Then there was the copyright infringement claim, where I would have to make a compelling argument that the use of Norgaard’s verse was justified under fair use or the First Amendment right to parody. While Tee’s defacing of “Cacio e Pepe” was quite funny, if a little juvenile, it was hard to argue that replacing “cacio e pepe” with “cacca e pipì” throughout the poem was protected artistic expression.
Further complicating matters, Flakfizer and Tee were dead set against any offer of settlement, for different reasons. Tee refused to retreat from the literal as well as artistic truth behind her work. Flakfizer just didn’t want to pay any money if she could avoid it. Despite being wealthy beyond comprehension, she was a notorious tightwad—especially when it came to Dodecahedron. She wanted me to knock this case out on summary judgment, which meant I would have to convince a judge that scat parody is so artistic and transformative that no jury would disagree, as well as find some kind of evidence of an affair.
Suffice it to say, the case seemed destined for a trial with an uncertain outcome, but not before a host of interminable depositions in cramped conference rooms.
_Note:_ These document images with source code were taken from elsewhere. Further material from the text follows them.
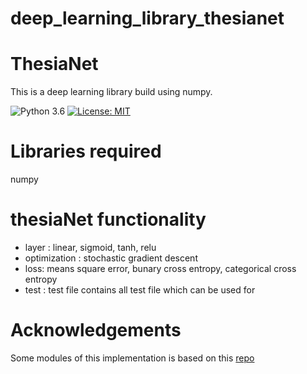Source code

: # deep_learning_library_thesianet


# ThesiaNet #
This is a deep learning library build using numpy.

![Python 3.6](https://img.shields.io/badge/python-3.7-green.svg)
[![License: MIT](https://img.shields.io/badge/License-MIT-green.svg)](https://opensource.org/licenses/MIT)


# Libraries required
numpy

# thesiaNet functionality 
  - layer : linear, sigmoid, tanh, relu 
  - optimization : stochastic gradient descent
  - loss: means square error, bunary cross entropy, categorical cross entropy
  - test : test file contains all test file which can be used for 



# Acknowledgements #
Some modules of this implementation is based on this [repo](https://github.com/joelgrus/joelnet)</br>
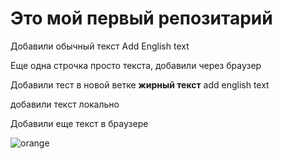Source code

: # Это мой первый репозитарий

Добавили обычный текст Add English text

Еще одна строчка просто текста, добавили через браузер

Добавили тест в новой ветке **жирный текст** add english text


добавили текст локально

Добавили еще текст в браузере

![orange](IMG_6289.jpg)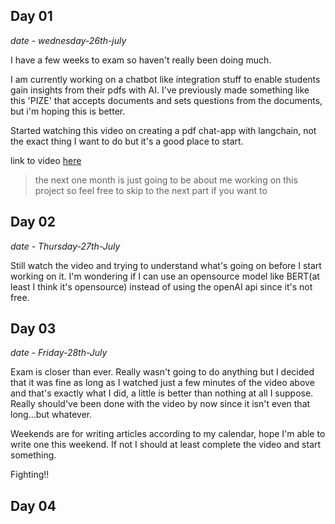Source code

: ## Day 01

*date - wednesday-26th-july*

I have a few weeks to exam so haven't really been doing much.

I am currently working on a chatbot like integration stuff to enable students gain insights from their pdfs with AI. I've previously made something like this 'PIZE' that accepts documents and sets questions from the documents, but  i'm hoping this is better.

Started watching this video on creating a pdf chat-app with langchain, not the exact thing I want to do but it's a good place to start.

link to video [here](https://www.youtube.com/watch?v=RIWbalZ7sTo&t=258s)


> the next one month is just going to be about me working on this project so feel free to skip to the next part if you want to

## Day 02

*date - Thursday-27th-July*

Still watch the video and trying to understand what's going on before I start working on it. I'm wondering if I can use an opensource model like BERT(at least I think it's opensource) instead of using the openAI api since it's not free.


## Day 03

*date - Friday-28th-July*

Exam is closer than ever. Really wasn't going to do anything but I decided that it was fine as long as I watched just a few minutes of the video above and that's exactly what I did, a little is better than nothing at all I suppose. Really should've been done with the video by now since it isn't even that long...but whatever.

Weekends are for writing articles according to my calendar, hope I'm able to write one this weekend. If not I should at least complete the video and start something.

Fighting!!

## Day 04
First up was Norgaard, who would be accompanied by his pit bull legal team, headed by law partners Tina Shore and Tim Manning of Shore & Manning. If I could get him to admit he’d stepped out on Penelope, it would be game over for at least half the lawsuit, as truth is an absolute defense to libel.
Charlie had prepped me all week, pretending to be Norgaard so we could simulate my line of questioning. He was pretty good at it for someone whose only experience pretend-litigating was our Columbia Law School mock trial competition, which we would have won as partners if not for a tricky fact pattern involving the rule against perpetuities.
I had not yet told Charlie about my syndrome. I wasn’t intending to keep it from him; I’d simply decided it would be better to tell him after, once I’d had a chance to prove I hadn’t lost my fastball. We took our seats in a small conference room at the Whittiker & Sheen office. Flanking Norgaard were Shore and three junior associates, a paralegal, and a summer intern whom one of the associates excoriated for not wearing a tie, out of, she seemed to assume, my earshot. The plaintiff’s team was total overkill, a show of force made comical by the fact that the conference room was practically the size of a walk-in closet. A court reporter sat at the short edge of the rectangular table after helping himself to a cucumber water and danish. I adjusted my chair next to Charlie’s and gave him a quiet “don’t worry, I got this” look. He gave me a thumbs-up back.
The court reporter cracked each knuckle individually and asked for everyone to introduce themselves for the record and to give him their business card.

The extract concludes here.